>>>>
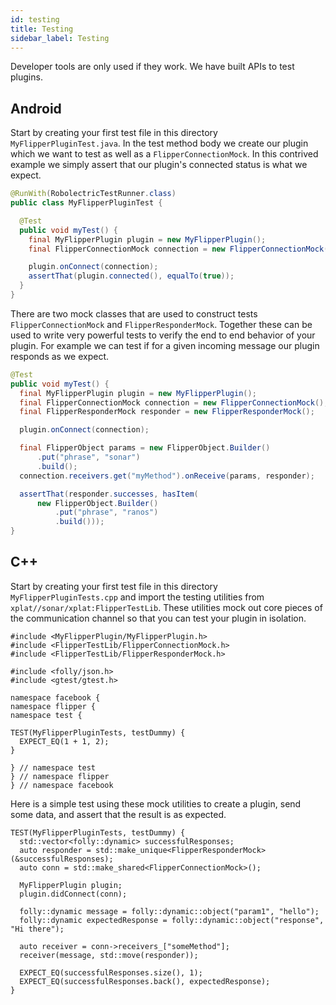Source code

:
 ```yaml
---
id: testing
title: Testing
sidebar_label: Testing
---
```


Developer tools are only used if they work. We have built APIs to test plugins.

## Android

Start by creating your first test file in this directory `MyFlipperPluginTest.java`. In the test method body we create our plugin which we want to test as well as a `FlipperConnectionMock`. In this contrived example we simply assert that our plugin's connected status is what we expect.

```java
@RunWith(RobolectricTestRunner.class)
public class MyFlipperPluginTest {

  @Test
  public void myTest() {
    final MyFlipperPlugin plugin = new MyFlipperPlugin();
    final FlipperConnectionMock connection = new FlipperConnectionMock();

    plugin.onConnect(connection);
    assertThat(plugin.connected(), equalTo(true));
  }
}
```

There are two mock classes that are used to construct tests `FlipperConnectionMock` and `FlipperResponderMock`. Together these can be used to write very powerful tests to verify the end to end behavior of your plugin. For example we can test if for a given incoming message our plugin responds as we expect.

```java
@Test
public void myTest() {
  final MyFlipperPlugin plugin = new MyFlipperPlugin();
  final FlipperConnectionMock connection = new FlipperConnectionMock();
  final FlipperResponderMock responder = new FlipperResponderMock();

  plugin.onConnect(connection);

  final FlipperObject params = new FlipperObject.Builder()
      .put("phrase", "sonar")
      .build();
  connection.receivers.get("myMethod").onReceive(params, responder);

  assertThat(responder.successes, hasItem(
      new FlipperObject.Builder()
          .put("phrase", "ranos")
          .build()));
}
```

## C++

Start by creating your first test file in this directory `MyFlipperPluginTests.cpp` and import the testing utilities from `xplat//sonar/xplat:FlipperTestLib`. These utilities mock out core pieces of the communication channel so that you can test your plugin in isolation.

```
#include <MyFlipperPlugin/MyFlipperPlugin.h>
#include <FlipperTestLib/FlipperConnectionMock.h>
#include <FlipperTestLib/FlipperResponderMock.h>

#include <folly/json.h>
#include <gtest/gtest.h>

namespace facebook {
namespace flipper {
namespace test {

TEST(MyFlipperPluginTests, testDummy) {
  EXPECT_EQ(1 + 1, 2);
}

} // namespace test
} // namespace flipper
} // namespace facebook
```

Here is a simple test using these mock utilities to create a plugin, send some data, and assert that the result is as expected.

```
TEST(MyFlipperPluginTests, testDummy) {
  std::vector<folly::dynamic> successfulResponses;
  auto responder = std::make_unique<FlipperResponderMock>(&successfulResponses);
  auto conn = std::make_shared<FlipperConnectionMock>();

  MyFlipperPlugin plugin;
  plugin.didConnect(conn);

  folly::dynamic message = folly::dynamic::object("param1", "hello");
  folly::dynamic expectedResponse = folly::dynamic::object("response", "Hi there");

  auto receiver = conn->receivers_["someMethod"];
  receiver(message, std::move(responder));

  EXPECT_EQ(successfulResponses.size(), 1);
  EXPECT_EQ(successfulResponses.back(), expectedResponse);
}
```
<<<<
- TASK ITEM:
Each line above that contains "assertThat" must be copied out.

- RESULT BELOW:
    assertThat(plugin.connected(), equalTo(true));
  assertThat(responder.successes, hasItem(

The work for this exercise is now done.